The altitude attained by a model rocket t seconds into flight is given by the equation:
-t^3+3t^2+20t-3 where t is greater than or equal to 0 seconds. find the maximum altitude attained by the rocket.
first I found the derivative of the original equation and set it to 0. which comes out to be -3t^2+6t+20=0. Since this can't be factored what are the next steps?
Thank you!
the quadratic formula is your friend. use it.
To find the maximum altitude attained by the rocket, we need to find the value of t when the derivative of the altitude equation equals zero.
Let's continue solving the equation -3t^2 + 6t + 20 = 0.
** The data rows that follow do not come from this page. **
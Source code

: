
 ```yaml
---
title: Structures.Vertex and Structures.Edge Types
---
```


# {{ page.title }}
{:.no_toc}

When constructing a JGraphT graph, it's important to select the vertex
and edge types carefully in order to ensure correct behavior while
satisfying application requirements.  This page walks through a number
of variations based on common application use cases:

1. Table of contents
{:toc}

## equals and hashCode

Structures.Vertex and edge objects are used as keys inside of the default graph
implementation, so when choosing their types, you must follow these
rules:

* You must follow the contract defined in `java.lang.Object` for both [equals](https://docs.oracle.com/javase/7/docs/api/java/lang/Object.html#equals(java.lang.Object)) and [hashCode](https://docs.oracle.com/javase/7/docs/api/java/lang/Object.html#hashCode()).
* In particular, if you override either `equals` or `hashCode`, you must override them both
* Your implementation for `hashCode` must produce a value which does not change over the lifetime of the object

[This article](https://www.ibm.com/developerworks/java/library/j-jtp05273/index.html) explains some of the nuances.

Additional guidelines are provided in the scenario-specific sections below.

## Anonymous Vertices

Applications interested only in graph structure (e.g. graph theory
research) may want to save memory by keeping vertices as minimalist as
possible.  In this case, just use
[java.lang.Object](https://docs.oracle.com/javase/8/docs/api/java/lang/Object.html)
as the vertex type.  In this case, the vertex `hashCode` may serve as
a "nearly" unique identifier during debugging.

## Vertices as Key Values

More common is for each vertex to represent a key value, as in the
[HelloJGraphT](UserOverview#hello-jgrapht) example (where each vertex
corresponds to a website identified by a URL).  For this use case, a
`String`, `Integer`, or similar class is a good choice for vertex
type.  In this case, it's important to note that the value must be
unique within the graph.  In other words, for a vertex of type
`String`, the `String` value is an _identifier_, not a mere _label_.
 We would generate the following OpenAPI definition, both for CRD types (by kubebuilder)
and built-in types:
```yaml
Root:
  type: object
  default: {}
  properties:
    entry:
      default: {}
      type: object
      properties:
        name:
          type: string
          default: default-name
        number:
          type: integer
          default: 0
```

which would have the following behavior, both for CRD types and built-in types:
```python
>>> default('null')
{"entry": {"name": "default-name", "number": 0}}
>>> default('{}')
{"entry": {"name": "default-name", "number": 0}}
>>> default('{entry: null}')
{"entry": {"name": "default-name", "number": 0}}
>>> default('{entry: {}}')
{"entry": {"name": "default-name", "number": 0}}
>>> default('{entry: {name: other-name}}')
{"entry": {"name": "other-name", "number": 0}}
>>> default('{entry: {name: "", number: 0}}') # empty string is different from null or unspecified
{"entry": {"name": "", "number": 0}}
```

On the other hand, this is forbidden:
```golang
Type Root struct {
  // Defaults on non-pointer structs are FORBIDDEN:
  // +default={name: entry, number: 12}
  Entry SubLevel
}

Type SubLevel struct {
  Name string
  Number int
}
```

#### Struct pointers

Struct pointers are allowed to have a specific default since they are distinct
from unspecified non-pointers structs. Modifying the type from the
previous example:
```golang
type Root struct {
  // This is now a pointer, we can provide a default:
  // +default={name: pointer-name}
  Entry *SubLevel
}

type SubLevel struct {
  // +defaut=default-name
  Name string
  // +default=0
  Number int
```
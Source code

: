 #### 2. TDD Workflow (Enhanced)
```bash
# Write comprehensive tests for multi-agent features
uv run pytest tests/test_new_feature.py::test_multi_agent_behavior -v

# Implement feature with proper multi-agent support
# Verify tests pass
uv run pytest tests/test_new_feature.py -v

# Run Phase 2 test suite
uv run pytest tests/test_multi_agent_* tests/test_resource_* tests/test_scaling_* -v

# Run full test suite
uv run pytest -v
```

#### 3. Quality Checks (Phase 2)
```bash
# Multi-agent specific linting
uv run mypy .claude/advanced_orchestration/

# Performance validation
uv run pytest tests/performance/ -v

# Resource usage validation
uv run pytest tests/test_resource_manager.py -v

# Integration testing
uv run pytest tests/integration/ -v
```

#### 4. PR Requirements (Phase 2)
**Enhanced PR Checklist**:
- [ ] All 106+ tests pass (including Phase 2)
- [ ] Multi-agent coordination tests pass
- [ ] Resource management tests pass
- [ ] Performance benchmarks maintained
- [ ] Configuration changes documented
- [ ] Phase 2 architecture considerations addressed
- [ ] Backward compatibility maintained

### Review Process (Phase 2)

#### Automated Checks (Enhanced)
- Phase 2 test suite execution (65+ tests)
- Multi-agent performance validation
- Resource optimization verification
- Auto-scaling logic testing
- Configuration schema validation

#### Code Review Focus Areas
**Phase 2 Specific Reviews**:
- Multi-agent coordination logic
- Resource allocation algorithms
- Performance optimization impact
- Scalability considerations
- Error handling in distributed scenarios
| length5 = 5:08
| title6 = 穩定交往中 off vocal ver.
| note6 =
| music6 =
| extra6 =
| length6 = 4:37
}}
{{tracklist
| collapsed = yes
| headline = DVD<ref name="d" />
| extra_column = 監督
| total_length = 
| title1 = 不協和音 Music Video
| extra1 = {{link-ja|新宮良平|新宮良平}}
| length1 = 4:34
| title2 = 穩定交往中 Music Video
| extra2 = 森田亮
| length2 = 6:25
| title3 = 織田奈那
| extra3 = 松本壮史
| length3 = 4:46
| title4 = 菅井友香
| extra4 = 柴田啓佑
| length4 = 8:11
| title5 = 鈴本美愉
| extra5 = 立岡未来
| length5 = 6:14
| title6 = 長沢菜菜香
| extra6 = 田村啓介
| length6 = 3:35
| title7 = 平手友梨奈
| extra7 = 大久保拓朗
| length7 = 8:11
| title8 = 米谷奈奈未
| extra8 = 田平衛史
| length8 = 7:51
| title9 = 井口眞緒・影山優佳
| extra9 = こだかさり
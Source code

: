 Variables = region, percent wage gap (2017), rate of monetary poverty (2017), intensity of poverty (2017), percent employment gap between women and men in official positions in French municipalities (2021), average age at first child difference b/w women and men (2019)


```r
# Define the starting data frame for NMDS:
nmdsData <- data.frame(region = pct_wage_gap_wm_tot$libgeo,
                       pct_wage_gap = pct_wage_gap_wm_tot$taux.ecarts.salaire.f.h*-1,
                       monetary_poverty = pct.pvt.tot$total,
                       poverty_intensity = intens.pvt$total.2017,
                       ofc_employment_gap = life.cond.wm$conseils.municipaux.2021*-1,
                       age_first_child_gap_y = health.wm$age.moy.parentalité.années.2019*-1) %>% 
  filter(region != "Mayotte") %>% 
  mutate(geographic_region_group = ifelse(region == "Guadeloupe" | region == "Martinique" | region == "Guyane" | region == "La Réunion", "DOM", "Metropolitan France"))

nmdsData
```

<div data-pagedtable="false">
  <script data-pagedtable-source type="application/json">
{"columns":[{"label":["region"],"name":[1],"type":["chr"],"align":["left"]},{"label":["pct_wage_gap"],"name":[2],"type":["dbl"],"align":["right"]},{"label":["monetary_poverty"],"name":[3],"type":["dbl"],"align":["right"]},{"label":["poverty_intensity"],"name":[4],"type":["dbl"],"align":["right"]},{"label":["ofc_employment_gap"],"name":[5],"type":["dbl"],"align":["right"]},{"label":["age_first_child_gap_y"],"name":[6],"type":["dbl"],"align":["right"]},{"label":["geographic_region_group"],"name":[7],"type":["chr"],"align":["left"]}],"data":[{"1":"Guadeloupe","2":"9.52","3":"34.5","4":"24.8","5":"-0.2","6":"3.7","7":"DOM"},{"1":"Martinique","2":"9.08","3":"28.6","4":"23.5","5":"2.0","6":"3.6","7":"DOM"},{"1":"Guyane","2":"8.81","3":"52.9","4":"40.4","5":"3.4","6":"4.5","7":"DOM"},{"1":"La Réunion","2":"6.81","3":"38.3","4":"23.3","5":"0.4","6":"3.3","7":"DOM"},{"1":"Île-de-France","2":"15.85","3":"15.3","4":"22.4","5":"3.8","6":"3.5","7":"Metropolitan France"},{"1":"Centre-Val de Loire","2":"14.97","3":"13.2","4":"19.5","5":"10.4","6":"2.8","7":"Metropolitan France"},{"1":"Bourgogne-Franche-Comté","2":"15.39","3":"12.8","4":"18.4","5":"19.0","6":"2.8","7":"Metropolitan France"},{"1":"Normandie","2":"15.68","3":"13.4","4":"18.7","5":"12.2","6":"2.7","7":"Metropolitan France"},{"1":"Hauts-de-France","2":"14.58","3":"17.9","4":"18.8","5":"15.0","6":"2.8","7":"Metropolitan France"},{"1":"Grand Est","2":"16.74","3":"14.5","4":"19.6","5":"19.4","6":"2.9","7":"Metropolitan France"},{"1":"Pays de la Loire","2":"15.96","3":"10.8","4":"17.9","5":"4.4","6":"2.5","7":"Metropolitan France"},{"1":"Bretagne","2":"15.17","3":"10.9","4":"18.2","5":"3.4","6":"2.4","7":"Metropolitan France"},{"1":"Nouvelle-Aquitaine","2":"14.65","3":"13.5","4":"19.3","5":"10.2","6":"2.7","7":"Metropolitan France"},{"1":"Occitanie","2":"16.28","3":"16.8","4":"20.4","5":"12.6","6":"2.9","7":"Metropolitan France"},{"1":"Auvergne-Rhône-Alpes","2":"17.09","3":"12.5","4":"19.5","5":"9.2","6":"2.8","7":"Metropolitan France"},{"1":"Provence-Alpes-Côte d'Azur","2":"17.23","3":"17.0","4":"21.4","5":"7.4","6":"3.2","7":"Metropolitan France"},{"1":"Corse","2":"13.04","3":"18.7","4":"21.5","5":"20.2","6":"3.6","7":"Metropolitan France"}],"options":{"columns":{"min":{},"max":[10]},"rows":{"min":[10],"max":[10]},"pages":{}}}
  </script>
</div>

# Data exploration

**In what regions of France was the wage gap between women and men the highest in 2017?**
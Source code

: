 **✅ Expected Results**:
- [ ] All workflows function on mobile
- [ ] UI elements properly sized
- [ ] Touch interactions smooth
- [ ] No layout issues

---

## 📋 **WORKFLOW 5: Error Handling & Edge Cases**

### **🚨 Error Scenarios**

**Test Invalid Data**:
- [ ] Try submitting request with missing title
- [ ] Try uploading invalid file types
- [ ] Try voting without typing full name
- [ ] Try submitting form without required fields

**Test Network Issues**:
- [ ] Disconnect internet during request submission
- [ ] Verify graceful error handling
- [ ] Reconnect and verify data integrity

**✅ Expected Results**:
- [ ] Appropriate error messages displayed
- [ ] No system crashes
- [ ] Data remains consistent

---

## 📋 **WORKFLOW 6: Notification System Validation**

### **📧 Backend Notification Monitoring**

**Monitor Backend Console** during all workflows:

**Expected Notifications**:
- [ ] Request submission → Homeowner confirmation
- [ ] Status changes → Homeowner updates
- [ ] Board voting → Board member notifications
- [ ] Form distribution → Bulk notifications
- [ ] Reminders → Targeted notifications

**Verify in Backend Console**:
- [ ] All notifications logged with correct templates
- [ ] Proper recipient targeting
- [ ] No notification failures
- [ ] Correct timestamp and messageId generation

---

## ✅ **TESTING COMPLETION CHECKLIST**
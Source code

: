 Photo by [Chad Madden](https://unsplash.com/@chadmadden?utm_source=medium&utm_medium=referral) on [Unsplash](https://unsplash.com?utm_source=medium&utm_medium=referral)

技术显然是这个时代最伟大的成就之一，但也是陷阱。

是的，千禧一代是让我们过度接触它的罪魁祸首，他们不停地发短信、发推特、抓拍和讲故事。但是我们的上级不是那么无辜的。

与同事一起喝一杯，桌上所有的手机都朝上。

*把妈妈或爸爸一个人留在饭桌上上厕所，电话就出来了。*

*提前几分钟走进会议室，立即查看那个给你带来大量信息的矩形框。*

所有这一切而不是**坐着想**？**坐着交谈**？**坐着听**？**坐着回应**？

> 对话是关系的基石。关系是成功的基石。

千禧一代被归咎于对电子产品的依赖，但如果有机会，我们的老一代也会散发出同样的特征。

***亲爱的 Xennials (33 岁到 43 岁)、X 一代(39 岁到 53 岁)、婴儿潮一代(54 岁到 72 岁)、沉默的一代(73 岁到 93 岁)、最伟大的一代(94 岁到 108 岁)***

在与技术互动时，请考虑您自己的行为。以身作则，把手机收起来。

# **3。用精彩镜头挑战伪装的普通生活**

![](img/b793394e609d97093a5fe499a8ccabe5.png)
One way to solve this quadratic equation is by using the quadratic formula:
t = (-b ± √(b^2 - 4ac))/2a
In this case, a = -3, b = 6, and c = 20.
Substituting the values, we have:
t = (-(6) ± √((6)^2 - 4(-3)(20)))/(2(-3))
Simplifying further:
t = (-6 ± √(36 + 240))/(-6)
t = (-6 ± √(276))/(-6)
Now we need to simplify the expression under the square root:
√276 is approximately equal to 16.6132
t = (-6 ± 16.6132)/-6
Now we can evaluate the two possibilities:
1. t = (-6 + 16.6132)/-6 = 10.6132/-6 ≈ -1.7689
2. t = (-6 - 16.6132)/-6 = -22.6132/-6 ≈ 3.7689
We can see that t = -1.7689 is not possible since the time cannot be negative.
Therefore, the maximum altitude is attained when t is approximately 3.7689 seconds into the flight.